Nas últimas semanas, vários gestores apresentaram as suas previsões para este ano. Na maioria dos casos a estratégia é clara: 2024 é o ano da renda fixa. No entanto, a Dunas Capital discorda e distancia-se da certeza demonstrada tanto pelos analistas como pelos mercados. Para os gestores da Dunas, que administram 2,6 bilhões em fundos convencionais, tanto a bolsa quanto a renda fixa são muito caras. O que têm claro é que o mercado está demasiado complacente para 2024, e desvaloriza cenários demasiado positivos no que diz respeito às taxas mais baixas, ao crescimento das margens das empresas e aos riscos geopolíticos.

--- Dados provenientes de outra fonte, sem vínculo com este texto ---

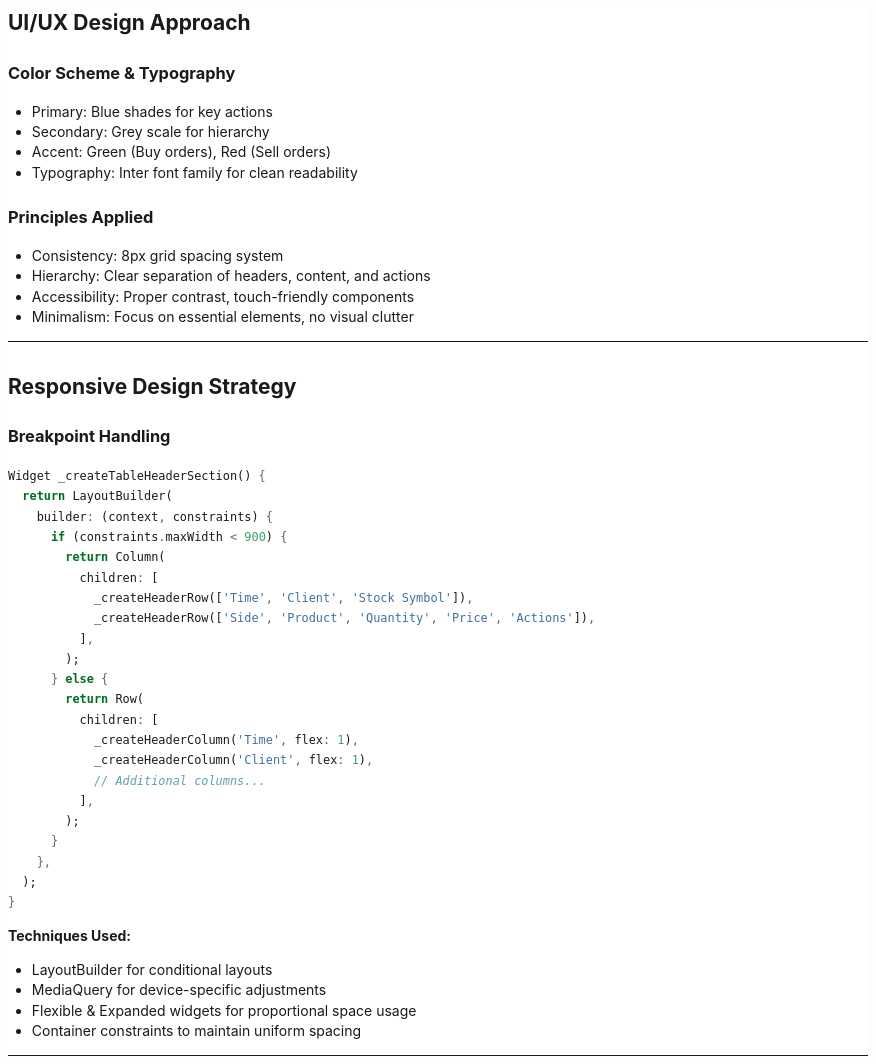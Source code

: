 
## UI/UX Design Approach

### Color Scheme & Typography

* Primary: Blue shades for key actions
* Secondary: Grey scale for hierarchy
* Accent: Green (Buy orders), Red (Sell orders)
* Typography: Inter font family for clean readability

### Principles Applied

* Consistency: 8px grid spacing system
* Hierarchy: Clear separation of headers, content, and actions
* Accessibility: Proper contrast, touch-friendly components
* Minimalism: Focus on essential elements, no visual clutter

---

## Responsive Design Strategy

### Breakpoint Handling

```dart
Widget _createTableHeaderSection() {
  return LayoutBuilder(
    builder: (context, constraints) {
      if (constraints.maxWidth < 900) {
        return Column(
          children: [
            _createHeaderRow(['Time', 'Client', 'Stock Symbol']),
            _createHeaderRow(['Side', 'Product', 'Quantity', 'Price', 'Actions']),
          ],
        );
      } else {
        return Row(
          children: [
            _createHeaderColumn('Time', flex: 1),
            _createHeaderColumn('Client', flex: 1),
            // Additional columns...
          ],
        );
      }
    },
  );
}
```

**Techniques Used:**

* LayoutBuilder for conditional layouts
* MediaQuery for device-specific adjustments
* Flexible & Expanded widgets for proportional space usage
* Container constraints to maintain uniform spacing

---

Os gestores criticam a tendência do mercado que desconta uma não aterragem nos EUA (uma economia que, longe de aterrar, volta a arrancar), cortes agressivos nas taxas, sem o impacto do conflito bélico e sem dar importância aos riscos geopolíticos em muitas frentes: a China, as eleições na América do Norte, a guerra na Ucrânia e em Gaza. Do seu ponto de vista, os gestores preveem um mundo menos globalizado e com taxas de juro reais mais elevadas devido a vários factores. Entre estes, maior défice fiscal dos países que obriga os governos a impor impostos mais elevados, maiores investimentos em projectos essenciais como a descarbonização, maiores gastos na defesa.

Num cenário deste tipo, os próprios gestores reconhecem a dificuldade de investir categoricamente num ativo ou noutro. Em relação à renda fixa, ativo em que a gestora mais apostou ao longo dos anos, eles acreditam que os títulos estão muito caros. José María Lecube, diretor de renda fixa da Dunas Capital, acredita que se você olhar os preços históricos e os spreads dos títulos, verá que eles estão mais apertados. Portanto, para 2024 apostam principalmente na renda fixa de curto prazo. “Nos títulos de curto prazo entre 6-36 meses ainda encontramos retornos entre 4% e 5%”, explicou Lecube.

Os especialistas também incluem nesta equação títulos bancários, que em 2023 contribuíram para uma melhoria na rentabilidade dos seus fundos estrela. “A crise do Credit Suisse gerou oportunidades importantes na emissão de dívida financeira versus títulos públicos e renda fixa corporativa”, afirmou o especialista. Além disso, as necessidades de emissão das instituições financeiras para cobrir o MREL (ou seja, activos que possam absorver perdas bancárias antes de entrarem em resolução) têm oferecido oportunidades atraentes. Em um de seus fundos, o Dunas Valor Prudente, que fechou o ano com rentabilidade de 5,21%, o setor financeiro contribuiu com 60,6% do retorno total, especialmente após a falência do Credit Suisse.

Do lado do capital, a Dunas Capital tem tido pouca exposição a estes activos para manter um baixo nível de risco. Porém, desta vez aumentaram a sua exposição a determinados títulos em que apostam há muito tempo. Estes incluem Anima Holdings, uma empresa de gestão italiana, Logista, TotalEnergies e Iberdrola. “Procuramos valores e setores onde haja boa rentabilidade mas menor volatilidade. Com margens constantes, lucros crescentes, boa geração de caixa. “Não dê sustos”, resume Carlos Gutiérrez, diretor de renda variável da Dunas.

Eles tentam evitar a volatilidade a todo custo. Por isso, não investem em grandes empresas tecnológicas e apostam em sectores defensivos e fiáveis ​​como a energia, a farmacêutica e a logística, e com pouco peso em empresas cíclicas como o luxo e a tecnologia. Da mesma forma, relataram que dissolveram posições em títulos de defesa e abandonaram empresas cíclicas, embora tenham mantido ações como Santander, BNP e CAF.